MATERIAL FOR THE TASK section start

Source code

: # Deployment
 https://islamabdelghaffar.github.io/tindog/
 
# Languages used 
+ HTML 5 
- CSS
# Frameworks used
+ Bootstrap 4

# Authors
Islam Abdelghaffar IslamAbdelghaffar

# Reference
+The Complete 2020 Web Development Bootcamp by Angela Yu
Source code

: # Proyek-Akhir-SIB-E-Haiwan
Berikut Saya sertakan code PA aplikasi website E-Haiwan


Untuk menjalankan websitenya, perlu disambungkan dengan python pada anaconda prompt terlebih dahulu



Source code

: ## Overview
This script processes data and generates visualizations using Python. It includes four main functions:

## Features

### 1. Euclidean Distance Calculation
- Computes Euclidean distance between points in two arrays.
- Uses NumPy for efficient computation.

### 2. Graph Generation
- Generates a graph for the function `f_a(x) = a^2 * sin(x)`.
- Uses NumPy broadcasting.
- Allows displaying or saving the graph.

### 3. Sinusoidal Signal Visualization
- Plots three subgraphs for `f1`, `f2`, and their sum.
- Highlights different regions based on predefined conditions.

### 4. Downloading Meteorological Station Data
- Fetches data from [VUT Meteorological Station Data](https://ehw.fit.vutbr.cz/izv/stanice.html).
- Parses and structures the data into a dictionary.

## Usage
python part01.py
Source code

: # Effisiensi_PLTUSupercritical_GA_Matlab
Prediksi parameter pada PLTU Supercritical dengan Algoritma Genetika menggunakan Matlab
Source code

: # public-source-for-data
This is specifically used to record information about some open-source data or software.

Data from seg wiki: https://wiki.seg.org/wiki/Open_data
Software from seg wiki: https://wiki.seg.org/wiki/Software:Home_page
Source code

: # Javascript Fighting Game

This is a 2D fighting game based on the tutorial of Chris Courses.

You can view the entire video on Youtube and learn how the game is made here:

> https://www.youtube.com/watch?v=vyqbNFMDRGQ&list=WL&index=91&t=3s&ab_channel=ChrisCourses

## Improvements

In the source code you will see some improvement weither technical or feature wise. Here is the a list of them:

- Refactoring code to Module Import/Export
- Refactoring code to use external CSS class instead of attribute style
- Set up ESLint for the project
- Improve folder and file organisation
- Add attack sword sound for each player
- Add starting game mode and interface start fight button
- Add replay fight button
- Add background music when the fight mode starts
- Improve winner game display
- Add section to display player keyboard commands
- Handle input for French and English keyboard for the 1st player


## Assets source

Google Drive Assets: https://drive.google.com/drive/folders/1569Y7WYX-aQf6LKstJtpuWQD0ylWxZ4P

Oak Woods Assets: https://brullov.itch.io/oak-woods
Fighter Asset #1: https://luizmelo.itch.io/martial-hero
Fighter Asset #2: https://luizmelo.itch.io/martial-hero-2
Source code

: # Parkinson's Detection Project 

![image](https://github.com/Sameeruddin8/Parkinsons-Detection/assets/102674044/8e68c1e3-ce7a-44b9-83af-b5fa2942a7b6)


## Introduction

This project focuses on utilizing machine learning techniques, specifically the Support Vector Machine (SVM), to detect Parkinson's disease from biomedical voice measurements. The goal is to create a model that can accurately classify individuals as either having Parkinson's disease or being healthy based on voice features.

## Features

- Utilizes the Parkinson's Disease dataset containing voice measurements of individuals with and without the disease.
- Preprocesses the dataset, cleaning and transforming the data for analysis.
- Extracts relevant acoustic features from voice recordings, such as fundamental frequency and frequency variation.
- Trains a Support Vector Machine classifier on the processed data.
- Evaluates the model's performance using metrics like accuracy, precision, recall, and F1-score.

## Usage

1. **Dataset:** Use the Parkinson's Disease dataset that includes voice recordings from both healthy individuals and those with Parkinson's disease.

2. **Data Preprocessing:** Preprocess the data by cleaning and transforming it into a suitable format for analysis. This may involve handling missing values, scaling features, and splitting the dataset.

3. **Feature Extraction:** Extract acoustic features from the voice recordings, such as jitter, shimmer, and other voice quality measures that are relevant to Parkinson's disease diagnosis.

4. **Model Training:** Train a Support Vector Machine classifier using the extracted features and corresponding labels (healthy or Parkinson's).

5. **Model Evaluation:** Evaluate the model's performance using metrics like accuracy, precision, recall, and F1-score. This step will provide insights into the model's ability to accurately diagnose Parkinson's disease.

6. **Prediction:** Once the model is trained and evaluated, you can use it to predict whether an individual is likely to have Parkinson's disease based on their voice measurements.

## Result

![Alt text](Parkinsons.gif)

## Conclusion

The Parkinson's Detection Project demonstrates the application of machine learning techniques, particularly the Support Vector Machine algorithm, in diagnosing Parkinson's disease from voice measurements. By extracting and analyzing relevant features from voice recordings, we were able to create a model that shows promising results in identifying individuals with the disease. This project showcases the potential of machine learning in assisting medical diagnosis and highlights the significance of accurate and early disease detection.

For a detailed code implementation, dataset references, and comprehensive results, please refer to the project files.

MATERIAL FOR THE TASK section end

- **TASK DIRECTIONS**:
Go through the listing above and find each line that contains "button", then copy it.

- **RESULT OF THE TASK**:
- Add starting game mode and interface start fight button
- Add replay fight button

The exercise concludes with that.